The following chapters by Morgan Schmidt and by Manoel Arroyo-Kalin on anthrosoils formation, as well as Rita Scheel-Ybert et al. discussion of palaeoethnobotany, Albérico Queiroz and Olivia Carvalho's examination of zoo-archaeology and José Luiz's examination of geo-physical methodologies in the state of Pará, serve to remind us of the central place that these relatively new approaches to archaeological science hold in enabling the wider interpretations manifest in so many of the other chapters.

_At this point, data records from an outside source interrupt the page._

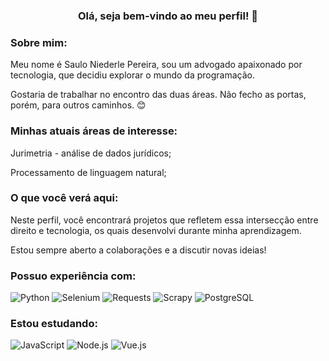 <h3 align="center">Olá, seja bem-vindo ao meu perfil! 👋</h3>

<h3 align="left">Sobre mim:</h3>
<p align="left">Meu nome é Saulo Niederle Pereira, sou um advogado apaixonado por tecnologia, que decidiu explorar o mundo da programação.</p>
<p align="left">Gostaria de trabalhar no encontro das duas áreas. Não fecho as portas, porém, para outros caminhos. 😊</p>

<h3 align="left">Minhas atuais áreas de interesse:</h3>
<p align="left">
  Jurimetria - análise de dados jurídicos;</p>
<p align="left">Processamento de linguagem natural;</p>

<h3 align="left">O que você verá aqui:</h3>
<p align="left"> Neste perfil, você encontrará projetos que refletem essa intersecção entre direito e tecnologia, os quais desenvolvi durante minha aprendizagem.</p> 
<p align="left"> Estou sempre aberto a colaborações e a discutir novas ideias!</p>

<h3 align="left">Possuo experiência com:</h3>

![Python](https://img.shields.io/badge/Python-3776AB?style=for-the-badge&logo=python&logoColor=white)
![Selenium](https://img.shields.io/badge/Selenium-43B02A?style=for-the-badge&logo=selenium&logoColor=white)
![Requests](https://img.shields.io/badge/Requests-FFD700?style=for-the-badge&logo=python&logoColor=white)
![Scrapy](https://img.shields.io/badge/Scrapy-29A3A3?style=for-the-badge&logo=scrapy&logoColor=white)
![PostgreSQL](https://img.shields.io/badge/PostgreSQL-4169E1?style=for-the-badge&logo=postgresql&logoColor=white)

<h3 align="left">Estou estudando:</h3>

![JavaScript](https://img.shields.io/badge/JavaScript-F7DF1E?style=for-the-badge&logo=javascript&logoColor=black)
![Node.js](https://img.shields.io/badge/Node.js-339933?style=for-the-badge&logo=nodedotjs&logoColor=white)
![Vue.js](https://img.shields.io/badge/Vue.js-4FC08D?style=for-the-badge&logo=vuedotjs&logoColor=white)

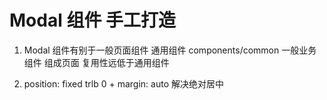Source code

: # Modal 组件 手工打造

1. Modal 组件有别于一般页面组件
通用组件 components/common
一般业务组件 组成页面 复用性远低于通用组件

2. position: fixed trlb 0 + margin: auto 解决绝对居中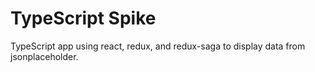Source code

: TypeScript Spike
================

TypeScript app using react, redux, and redux-saga to display data from
jsonplaceholder.
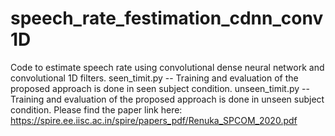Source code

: # speech_rate_festimation_cdnn_conv1D
Code to estimate speech rate using convolutional dense neural network and convolutional 1D filters. 
seen_timit.py  -- Training and evaluation of the proposed approach is done in seen subject condition.
unseen_timit.py -- Training and evaluation of the proposed approach is done in unseen subject condition.
Please find the paper link here: https://spire.ee.iisc.ac.in/spire/papers_pdf/Renuka_SPCOM_2020.pdf
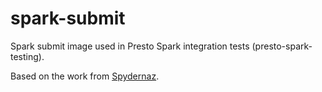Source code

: # spark-submit

Spark submit image used in Presto Spark integration tests (presto-spark-testing).

Based on the work from [Spydernaz](https://github.com/Spydernaz/docker-spark-cluster).
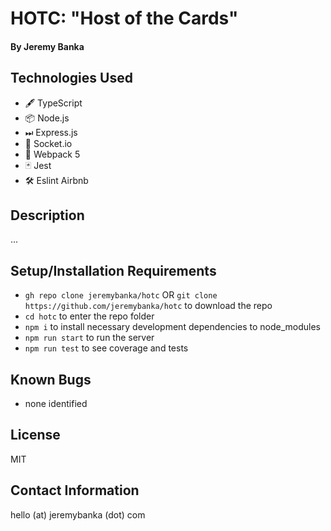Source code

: # HOTC: "Host of the Cards"

#### By Jeremy Banka

## Technologies Used

- 🖋 TypeScript
- 📦 Node.js
- ⏭ Express.js
- 🔌 Socket.io
- 🧊 Webpack 5
- 🃏 Jest
- 🛠️ Eslint Airbnb

## Description

...

## Setup/Installation Requirements

- `gh repo clone jeremybanka/hotc` OR `git clone https://github.com/jeremybanka/hotc` to download the repo
- `cd hotc` to enter the repo folder
- `npm i` to install necessary development dependencies to node_modules
- `npm run start` to run the server
- `npm run test` to see coverage and tests

## Known Bugs

- none identified

## License

MIT

## Contact Information

hello (at) jeremybanka (dot) com
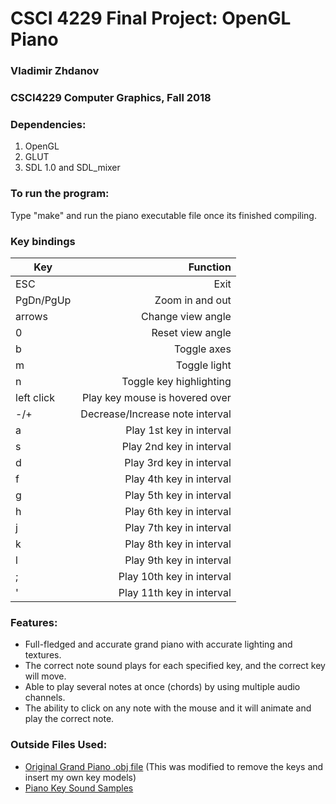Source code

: # CSCI 4229 Final Project: OpenGL Piano

### Vladimir Zhdanov
### CSCI4229 Computer Graphics, Fall 2018

### Dependencies:
1. OpenGL
2. GLUT
3. SDL 1.0 and SDL_mixer

### To run the program: 
Type "make" and run the piano executable file once its finished compiling.


### Key bindings
| Key         | Function                        |
| ----------- | -------------------------------:|
| ESC         | Exit                            |
| PgDn/PgUp   | Zoom in and out                 |
| arrows      | Change view angle               |
| 0           | Reset view angle                |
| b           | Toggle axes                     |
| m           | Toggle light                    |
| n  		      |	Toggle key highlighting			    |
| left click  | Play key mouse is hovered over  |
| -/+         | Decrease/Increase note interval |
| a           | Play 1st key in interval        |
| s           | Play 2nd key in interval        |
| d           | Play 3rd key in interval        |
| f           | Play 4th key in interval        |
| g           | Play 5th key in interval        |  
| h           | Play 6th key in interval        |
| j           | Play 7th key in interval        |
| k           | Play 8th key in interval        |
| l           | Play 9th key in interval        |
| ;           | Play 10th key in interval       |
| '           | Play 11th key in interval       |


### Features:
* Full-fledged and accurate grand piano with accurate lighting and textures.
* The correct note sound plays for each specified key, and the correct key will move.
* Able to play several notes at once (chords) by using multiple audio channels.
* The ability to click on any note with the mouse and it will animate and play the correct note.


### Outside Files Used:
* [Original Grand Piano .obj file](https://free3d.com/3d-model/piano-8271.html) (This was modified to remove the keys and insert my own key models)
* [Piano Key Sound Samples](https://freesound.org/people/jobro/packs/2489/)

It is also very encouraging to see that the volume editors have not taken the narrow view that archaeology is only concerned with the ancient past, or at least the pre-colonial past and this is well validated by Marcos Albuquerque and Veleda Lucena's highly enlightening discussion of colonial fortifications and other built landscapes. Márcia Bezerra's chapter on education and cultural patrimony therefore is very welcome as national self-fashioning takes so many of its cues from how the archaeological past is made manifest through excavation and recovery of artifacts as well as the human landscape sin which such archaeological objects are situated. The concluding chapters to Volume II by Alicia Ebbitt on Belizean experiences with heritage education and Carla Carneiro's discussion of education about cultural patrimony therefore nicely round out the presentation of the various archaeological materials with timely reflection on what the purposes of archaeology itself may be and how to better direct them to constructive ends.
There are 44 separate chapters in the two volumes amounting to over 1000 pages and a minor criticism of the editorial strategy is that there is no thematic or topical grouping of the various contributions. Although this does not undermine the overall value of the volumes it leaves the reader (or reviewer) to wonder about the wider connections that could be inferred from the materials presented. Certainly overly-broad characterizations of this vast region would be premature, as the chapters themselves clearly demonstrate, but eventually it will become necessary even if to fracture the very category of 'Amazonia' itself. In the meanwhile the authors and especially editors are to be warmly congratulated on the production of such intellectually indispensable volumes.